The information available for very hot plasma from EIS data is mostly based on the Ca XVII line, with the strongest EIS line formed around 6 MK (Del Zanna 2008). This line is severely blended with Fe XI and O V lines, as discussed in Young et al. (2007); Del Zanna (2009); Del Zanna et al. (2011a); Testa & Reale (2012). As in Paper I, in the case of the Ca XVII line we use the procedure developed by Ko et al. (2009) for de-blending the line from Fe XI and O V lines, and extract the Ca XVII emission.

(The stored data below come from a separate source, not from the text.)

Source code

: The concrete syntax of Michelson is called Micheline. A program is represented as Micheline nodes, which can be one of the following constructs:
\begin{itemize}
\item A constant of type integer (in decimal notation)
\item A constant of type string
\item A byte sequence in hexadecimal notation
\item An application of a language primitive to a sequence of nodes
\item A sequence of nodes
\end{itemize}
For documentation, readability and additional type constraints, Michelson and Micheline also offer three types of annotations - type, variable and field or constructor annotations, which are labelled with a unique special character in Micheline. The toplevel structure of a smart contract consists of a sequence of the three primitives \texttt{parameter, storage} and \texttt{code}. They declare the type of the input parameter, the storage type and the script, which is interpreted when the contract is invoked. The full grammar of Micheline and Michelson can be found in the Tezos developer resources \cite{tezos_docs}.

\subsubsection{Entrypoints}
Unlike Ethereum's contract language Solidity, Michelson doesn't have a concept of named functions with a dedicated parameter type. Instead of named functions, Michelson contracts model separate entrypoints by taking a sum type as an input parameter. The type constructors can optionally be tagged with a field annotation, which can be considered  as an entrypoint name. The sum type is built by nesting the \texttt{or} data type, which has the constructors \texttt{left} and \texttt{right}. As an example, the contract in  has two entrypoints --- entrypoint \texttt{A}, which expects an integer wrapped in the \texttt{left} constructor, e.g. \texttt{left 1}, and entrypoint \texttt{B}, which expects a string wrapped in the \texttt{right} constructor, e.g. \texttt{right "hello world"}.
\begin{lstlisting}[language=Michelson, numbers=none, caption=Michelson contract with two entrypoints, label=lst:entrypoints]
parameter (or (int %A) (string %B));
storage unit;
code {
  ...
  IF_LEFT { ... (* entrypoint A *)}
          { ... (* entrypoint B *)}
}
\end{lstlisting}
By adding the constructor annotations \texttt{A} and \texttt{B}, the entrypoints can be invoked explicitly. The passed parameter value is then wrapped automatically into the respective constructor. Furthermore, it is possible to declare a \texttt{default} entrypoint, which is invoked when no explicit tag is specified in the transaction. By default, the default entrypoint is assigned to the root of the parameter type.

The AIA and XRT images are composite images as explained above. The line images span emission from plasma in a broad temperature range 5.7 < log T < 6.7. The cold line images (log T < 6) show a very bright feature consisting of fan loops in the top-left region, consistent with the image in the AIA 171 Å channel. In the images around log T = 6.4 the morphology becomes very different: the whole region in the bottom part is quite bright and closed loops are visible, while where the bright cold features are present there is little emission. It has long been known that hot and cold emission is not often co-spatial, and this is often true even at high spatial resolution, such as that of AIA (Del Zanna 2013b). The Ca XVII image shows only two bright loops bifurcating southwards from a common point near the middle of the field of view. These features clearly show similar morphology to the AIA 94 Å emission, and are the same features found in Paper I. Here we also analyse XRT observations, which show that these loops are also bright in the X-rays. We see also some other emission around that recalls the EIS Fe XV and Fe XVI images.

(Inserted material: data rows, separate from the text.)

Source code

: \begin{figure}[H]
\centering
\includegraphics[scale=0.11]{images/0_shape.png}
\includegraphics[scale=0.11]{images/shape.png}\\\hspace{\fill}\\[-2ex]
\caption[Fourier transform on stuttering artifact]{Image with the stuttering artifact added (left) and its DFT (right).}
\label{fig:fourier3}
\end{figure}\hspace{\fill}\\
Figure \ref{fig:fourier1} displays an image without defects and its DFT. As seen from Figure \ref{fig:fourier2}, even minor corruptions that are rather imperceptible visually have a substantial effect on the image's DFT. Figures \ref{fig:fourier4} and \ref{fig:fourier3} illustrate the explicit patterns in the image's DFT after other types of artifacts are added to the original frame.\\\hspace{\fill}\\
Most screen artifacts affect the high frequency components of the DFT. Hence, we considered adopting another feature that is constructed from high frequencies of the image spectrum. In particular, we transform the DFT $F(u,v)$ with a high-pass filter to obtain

Inside this field of view, we selected two small regions for more detailed analysis. In Paper I, a special three-colour coding is devised to highlight hot and cool regions immediately. In the three-colour image (where each colour is the intensity in a different AIA channel, green 171 Å, blue 335 Åand red 94 Å), we selected a strip 1-pixel wide and 7-pixels long, deep inside the hot region (where the hot part of the 94 Å emission is high), and another (equal) strip inside a colder region (high 171 Å emission, Fig. 2).

thumbnail Fig. 2

Image of the active region in three AIA channels: 171 Å (green), 335 Å (blue), and 94 Å (red). We analyse in more detail the two small regions marked by the strips, one is hot (pink), the other is cold (green).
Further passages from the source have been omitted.